**EXERCISE:** Retype the listing below exactly, beginning at the line that contains "CPU starts from reset vector" and ending with its last line.
──────────────────────────────
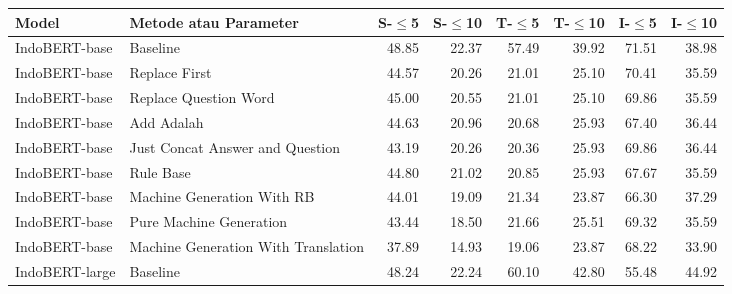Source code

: \begin{table}[H]\centering
\scriptsize
\begin{tabular}{llrrrrrr}
\toprule
         Model &                Metode atau Parameter &  S-$\leq$5 &  S-$\leq$10 &  T-$\leq$5 &  T-$\leq$10 &  I-$\leq$5 &  I-$\leq$10 \\
\midrule
 IndoBERT-base &                            Baseline &                48.85 &                 22.37 &                57.49 &                 39.92 &                71.51 &                 38.98 \\
 IndoBERT-base &                       Replace First &                44.57 &                 20.26 &                21.01 &                 25.10 &                70.41 &                 35.59 \\
 IndoBERT-base &               Replace Question Word &                45.00 &                 20.55 &                21.01 &                 25.10 &                69.86 &                 35.59 \\
 IndoBERT-base &                          Add Adalah &                44.63 &                 20.96 &                20.68 &                 25.93 &                67.40 &                 36.44 \\
 IndoBERT-base &     Just Concat Answer and Question &                43.19 &                 20.26 &                20.36 &                 25.93 &                69.86 &                 36.44 \\
 IndoBERT-base &                           Rule Base &                44.80 &                 21.02 &                20.85 &                 25.93 &                67.67 &                 35.59 \\
 IndoBERT-base &          Machine Generation With RB &                44.01 &                 19.09 &                21.34 &                 23.87 &                66.30 &                 37.29 \\
 IndoBERT-base &             Pure Machine Generation &                43.44 &                 18.50 &                21.66 &                 25.51 &                69.32 &                 35.59 \\
 IndoBERT-base & Machine Generation With Translation &                37.89 &                 14.93 &                19.06 &                 23.87 &                68.22 &                 33.90 \\
\hline
IndoBERT-large &                            Baseline &                48.24 &                 22.24 &                60.10 &                 42.80 &                55.48 &                 44.92 \\

\end{tabular}
\end{table}
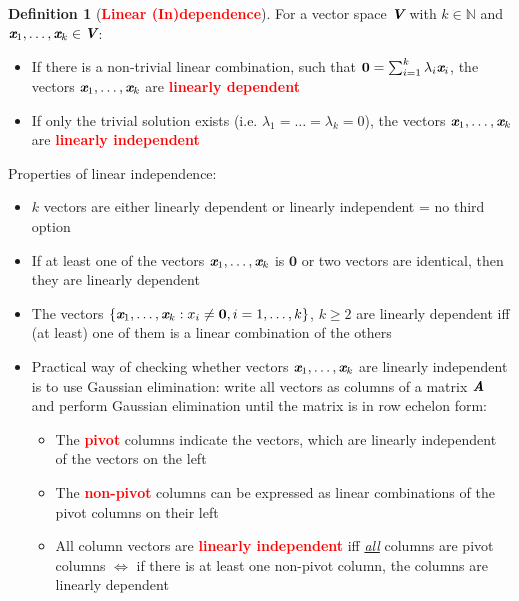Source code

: \documentclass[12pt]{article}
\theoremstyle{definition}
\newtheorem{definition}{Definition}[section]
\newcommand{\keyword}[1]{\textbf{\textcolor{red}{#1}}}
\newcommand{\mat}[1]{\textit{\textbf{#1}}}
\begin{document}
        \begin{definition}[\keyword{Linear (In)dependence}]
            For a vector space $\mat{V}$ with $k\in\mathbb{N}$ and 
            $\mat{x}_1,\dots,\mat{x}_k\in\mat{V}$:
            \begin{itemize}
                \item If there is a non-trivial linear combination, such that 
                    $\textbf{0}=\sum_{i=1}^{k}\lambda_i\mat{x}_i$, the vectors 
                    $\mat{x}_1,\dots,\mat{x}_k$ are \keyword{linearly dependent}
                \item If only the trivial solution exists (i.e. 
                    $\lambda_1=\dots=\lambda_k=0$), the vectors 
                    $\mat{x}_1,\dots,\mat{x}_k$ are \keyword{linearly independent}
            \end{itemize}
            Properties of linear independence:
            \begin{itemize}
                \item $k$ vectors are either linearly dependent or linearly 
                    independent = no third option
                \item If at least one of the vectors $\mat{x}_1,\dots,\mat{x}_k$
                    is $\textbf{0}$ or two vectors are identical, then they are 
                    linearly dependent
                \item The vectors $\{\mat{x}_1,\dots,\mat{x}_k : x_i\neq\textbf{0}, i=1,\dots,k\}$, 
                    $k\geq 2$ are linearly dependent iff (at least) one of them 
                    is a linear combination of the others 
                \item Practical way of checking whether vectors 
                    $\mat{x}_1,\dots,\mat{x}_k$ are linearly independent is to 
                    use Gaussian elimination: write all vectors as columns of a 
                    matrix $\mat{A}$ and perform Gaussian elimination until the
                    matrix is in row echelon form:
                    \begin{itemize}
                        \item The \keyword{pivot} columns indicate the vectors, which are 
                            linearly independent of the vectors on the left
                        \item The \keyword{non-pivot} columns can be expressed as linear 
                            combinations of the pivot columns on their left 
                        \item All column vectors are \keyword{linearly independent} iff 
                            \underline{\textit{all}} columns are pivot columns 
                            $\Leftrightarrow$ if there is at least one non-pivot
                            column, the columns are linearly dependent 
                    \end{itemize}
            \end{itemize}
        \end{definition}
\end{document}
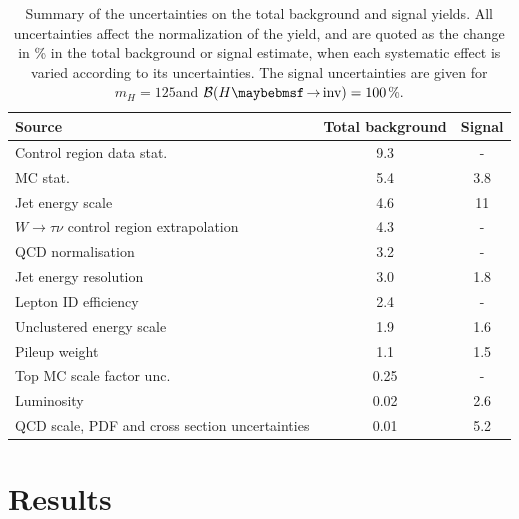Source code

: \begin{table}[!htb]
\centering
\begin{tabular}{|l|c|c|}
\hline 
Source                                            & Total background &     Signal \\
\hline\hline
Control region data stat.                          &            9.3  &          - \\
MC stat.                                           &            5.4  &        3.8 \\
Jet energy scale                                   &            4.6  &         11 \\
$W\rightarrow\tau\nu$ control region extrapolation &            4.3  &          - \\
QCD normalisation                                  &            3.2  &          - \\
Jet energy resolution                              &            3.0  &        1.8 \\
Lepton ID efficiency                               &            2.4  &          - \\
Unclustered energy scale                           &            1.9  &        1.6 \\
Pileup weight                                      &            1.1  &        1.5 \\
Top MC scale factor unc.                           &            0.25 &          - \\
Luminosity                                         &            0.02 &        2.6 \\
QCD scale, PDF and cross section uncertainties     &            0.01 &        5.2 \\
\hline
\end{tabular}
\caption{Summary of the uncertainties on the total background and signal yields. All uncertainties affect the normalization of the yield, and are quoted as the change in \% in the total background or signal estimate, when each systematic effect is varied according to its uncertainties. The signal uncertainties are given for $m_H=125$\GeV and $\BRinv=100$\%. \cite{ARTICLE:CMSVBFHiggsInvisibleParkedAnalysisPAS}}
\label{TABLE:ParkedDataAnalysis_Systematics_Summary}
\end{table}

\section{Results}

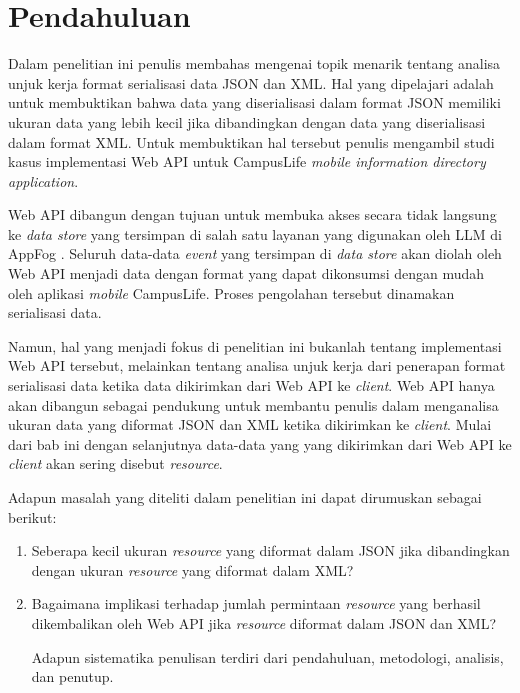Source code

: \documentclass{llncs}
\begin{document}
\section{Pendahuluan}

\onehalfspacing Dalam penelitian ini penulis membahas mengenai topik menarik tentang analisa unjuk kerja format serialisasi data JSON dan XML. Hal yang dipelajari adalah untuk membuktikan bahwa data yang diserialisasi dalam format JSON memiliki ukuran data yang lebih kecil jika dibandingkan dengan data yang diserialisasi dalam format XML. Untuk membuktikan hal tersebut penulis mengambil studi kasus implementasi Web API untuk CampusLife \textit{mobile information directory application}.

Web API dibangun dengan tujuan untuk membuka akses secara tidak langsung ke \textit{data store} yang tersimpan di salah satu layanan yang digunakan oleh LLM di AppFog \cite{db-as-a-service}\cite{data-store}. Seluruh data-data \textit{event} yang tersimpan di \textit{data store} akan diolah oleh Web API menjadi data dengan format yang dapat dikonsumsi dengan mudah oleh aplikasi \textit{mobile} CampusLife. Proses pengolahan tersebut dinamakan serialisasi data.

\onehalfspacing Namun, hal yang menjadi fokus di penelitian ini bukanlah tentang implementasi Web API tersebut, melainkan tentang analisa unjuk kerja dari penerapan format serialisasi data ketika data dikirimkan dari Web API ke \textit{client}. Web API hanya akan dibangun sebagai pendukung untuk membantu penulis dalam menganalisa ukuran data yang diformat JSON dan XML ketika dikirimkan ke \textit{client}. Mulai dari bab ini dengan selanjutnya data-data yang yang dikirimkan dari Web API ke \textit{client} akan sering disebut \textit{resource}. 

\onehalfspacing Adapun masalah yang diteliti dalam penelitian ini dapat dirumuskan sebagai berikut:
\begin{enumerate}
  \item Seberapa kecil ukuran \textit{resource} yang diformat dalam JSON jika dibandingkan dengan ukuran \textit{resource} yang diformat dalam XML? 
  \item Bagaimana implikasi terhadap jumlah permintaan  \textit{resource} yang berhasil dikembalikan oleh Web API jika \textit{resource} diformat dalam JSON dan XML?

\onehalfspacing Adapun sistematika penulisan terdiri dari pendahuluan, metodologi, analisis, dan penutup.
\end{enumerate}
\end{document}
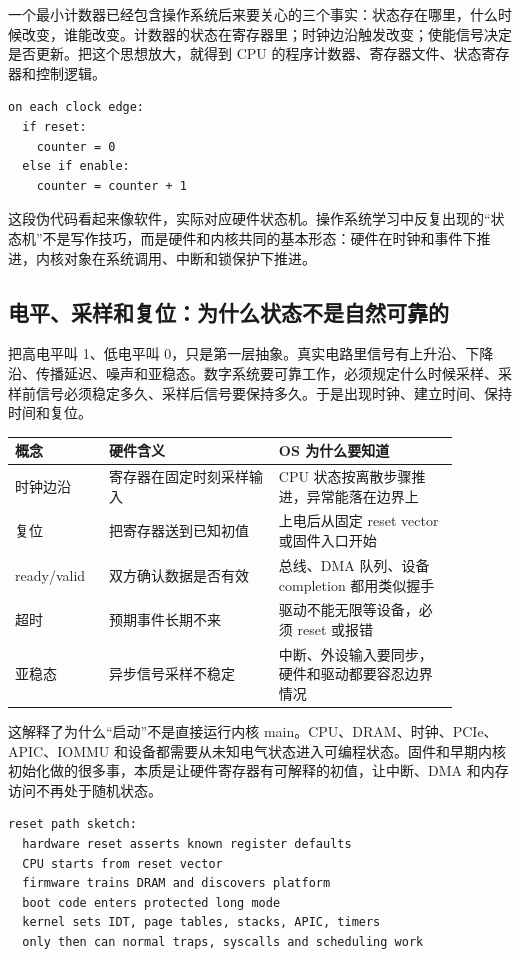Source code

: 一个最小计数器已经包含操作系统后来要关心的三个事实：状态存在哪里，什么时候改变，谁能改变。计数器的状态在寄存器里；时钟边沿触发改变；使能信号决定是否更新。把这个思想放大，就得到 CPU 的程序计数器、寄存器文件、状态寄存器和控制逻辑。

\begin{lstlisting}
on each clock edge:
  if reset:
    counter = 0
  else if enable:
    counter = counter + 1
\end{lstlisting}

这段伪代码看起来像软件，实际对应硬件状态机。操作系统学习中反复出现的“状态机”不是写作技巧，而是硬件和内核共同的基本形态：硬件在时钟和事件下推进，内核对象在系统调用、中断和锁保护下推进。

\subsection{电平、采样和复位：为什么状态不是自然可靠的}

把高电平叫 1、低电平叫 0，只是第一层抽象。真实电路里信号有上升沿、下降沿、传播延迟、噪声和亚稳态。数字系统要可靠工作，必须规定什么时候采样、采样前信号必须稳定多久、采样后信号要保持多久。于是出现时钟、建立时间、保持时间和复位。

\begin{longtable}{p{0.18\linewidth}p{0.34\linewidth}p{0.36\linewidth}}
\toprule
概念 & 硬件含义 & OS 为什么要知道 \\
\midrule
时钟边沿 & 寄存器在固定时刻采样输入 & CPU 状态按离散步骤推进，异常能落在边界上 \\
复位 & 把寄存器送到已知初值 & 上电后从固定 reset vector 或固件入口开始 \\
ready/valid & 双方确认数据是否有效 & 总线、DMA 队列、设备 completion 都用类似握手 \\
超时 & 预期事件长期不来 & 驱动不能无限等设备，必须 reset 或报错 \\
亚稳态 & 异步信号采样不稳定 & 中断、外设输入要同步，硬件和驱动都要容忍边界情况 \\
\bottomrule
\end{longtable}

这解释了为什么“启动”不是直接运行内核 main。CPU、DRAM、时钟、PCIe、APIC、IOMMU 和设备都需要从未知电气状态进入可编程状态。固件和早期内核初始化做的很多事，本质是让硬件寄存器有可解释的初值，让中断、DMA 和内存访问不再处于随机状态。

\begin{lstlisting}
reset path sketch:
  hardware reset asserts known register defaults
  CPU starts from reset vector
  firmware trains DRAM and discovers platform
  boot code enters protected long mode
  kernel sets IDT, page tables, stacks, APIC, timers
  only then can normal traps, syscalls and scheduling work
\end{lstlisting}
──────────────────────────────
**SOLUTION TO THE EXERCISE:**
  CPU starts from reset vector
  firmware trains DRAM and discovers platform
  boot code enters protected long mode
  kernel sets IDT, page tables, stacks, APIC, timers
  only then can normal traps, syscalls and scheduling work
\end{lstlisting}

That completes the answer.